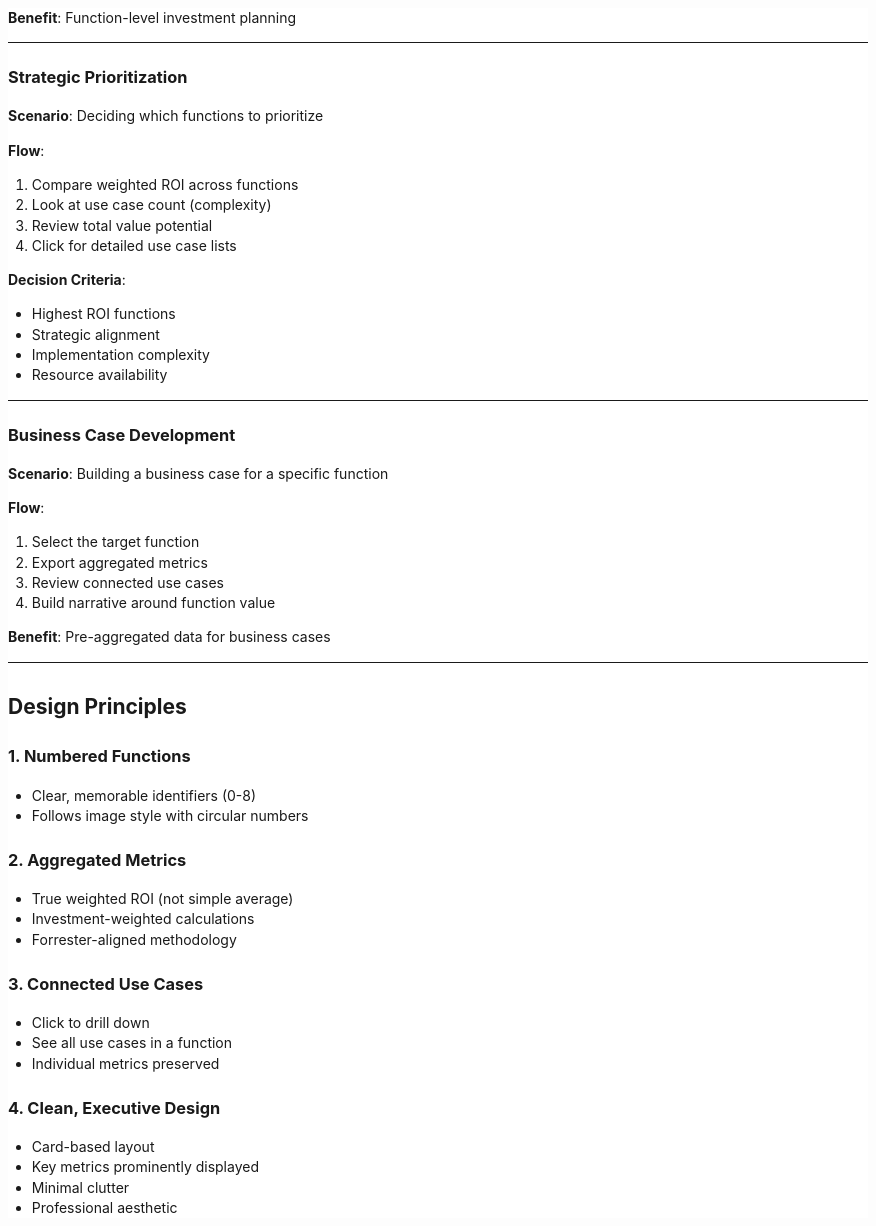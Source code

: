 **Benefit**: Function-level investment planning

---

### Strategic Prioritization
**Scenario**: Deciding which functions to prioritize

**Flow**:
1. Compare weighted ROI across functions
2. Look at use case count (complexity)
3. Review total value potential
4. Click for detailed use case lists

**Decision Criteria**:
- Highest ROI functions
- Strategic alignment
- Implementation complexity
- Resource availability

---

### Business Case Development
**Scenario**: Building a business case for a specific function

**Flow**:
1. Select the target function
2. Export aggregated metrics
3. Review connected use cases
4. Build narrative around function value

**Benefit**: Pre-aggregated data for business cases

---

## Design Principles

### 1. **Numbered Functions**
- Clear, memorable identifiers (0-8)
- Follows image style with circular numbers

### 2. **Aggregated Metrics**
- True weighted ROI (not simple average)
- Investment-weighted calculations
- Forrester-aligned methodology

### 3. **Connected Use Cases**
- Click to drill down
- See all use cases in a function
- Individual metrics preserved

### 4. **Clean, Executive Design**
- Card-based layout
- Key metrics prominently displayed
- Minimal clutter
- Professional aesthetic
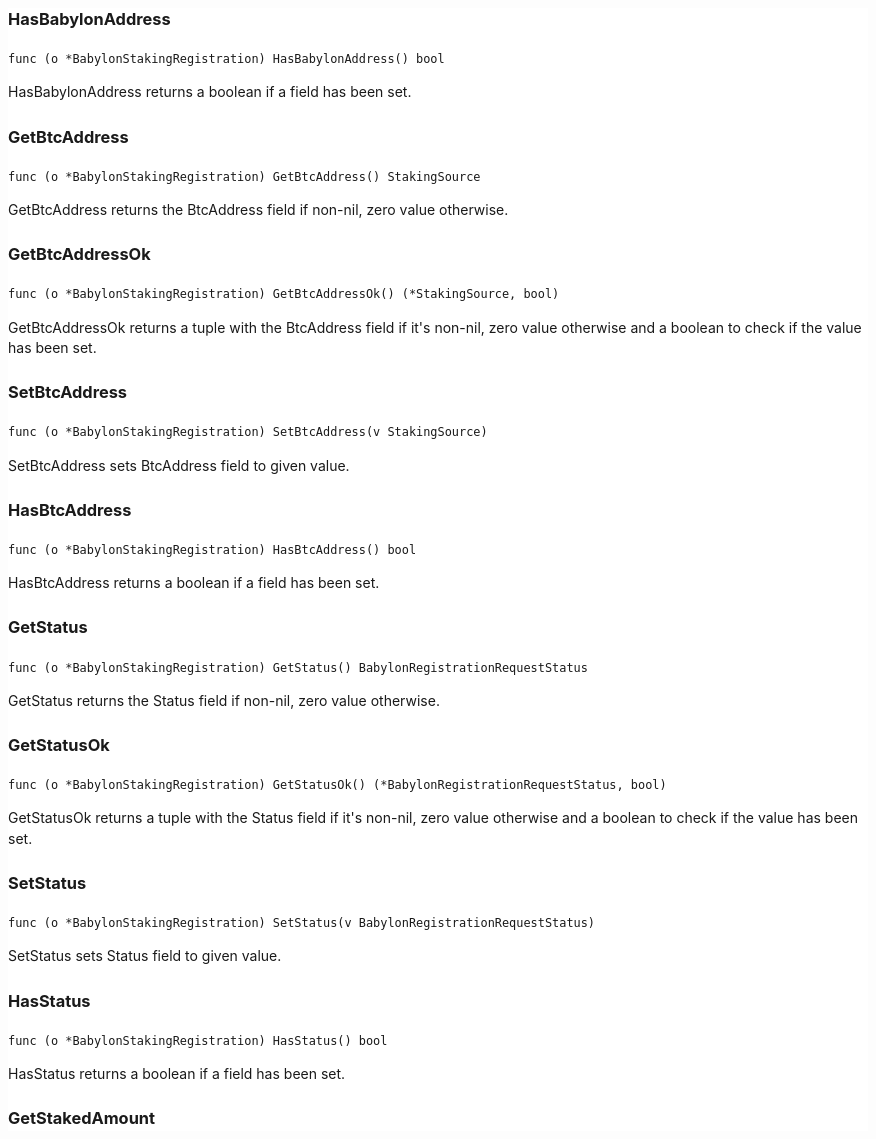 ### HasBabylonAddress

`func (o *BabylonStakingRegistration) HasBabylonAddress() bool`

HasBabylonAddress returns a boolean if a field has been set.

### GetBtcAddress

`func (o *BabylonStakingRegistration) GetBtcAddress() StakingSource`

GetBtcAddress returns the BtcAddress field if non-nil, zero value otherwise.

### GetBtcAddressOk

`func (o *BabylonStakingRegistration) GetBtcAddressOk() (*StakingSource, bool)`

GetBtcAddressOk returns a tuple with the BtcAddress field if it's non-nil, zero value otherwise
and a boolean to check if the value has been set.

### SetBtcAddress

`func (o *BabylonStakingRegistration) SetBtcAddress(v StakingSource)`

SetBtcAddress sets BtcAddress field to given value.

### HasBtcAddress

`func (o *BabylonStakingRegistration) HasBtcAddress() bool`

HasBtcAddress returns a boolean if a field has been set.

### GetStatus

`func (o *BabylonStakingRegistration) GetStatus() BabylonRegistrationRequestStatus`

GetStatus returns the Status field if non-nil, zero value otherwise.

### GetStatusOk

`func (o *BabylonStakingRegistration) GetStatusOk() (*BabylonRegistrationRequestStatus, bool)`

GetStatusOk returns a tuple with the Status field if it's non-nil, zero value otherwise
and a boolean to check if the value has been set.

### SetStatus

`func (o *BabylonStakingRegistration) SetStatus(v BabylonRegistrationRequestStatus)`

SetStatus sets Status field to given value.

### HasStatus

`func (o *BabylonStakingRegistration) HasStatus() bool`

HasStatus returns a boolean if a field has been set.

### GetStakedAmount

+ + + +

- [ABOUT THIS TASK]:
Filter the records above for "SetBtcAddress" and copy every matching line.

- [SOLVED PROBLEM]:
### SetBtcAddress
`func (o *BabylonStakingRegistration) SetBtcAddress(v StakingSource)`
SetBtcAddress sets BtcAddress field to given value.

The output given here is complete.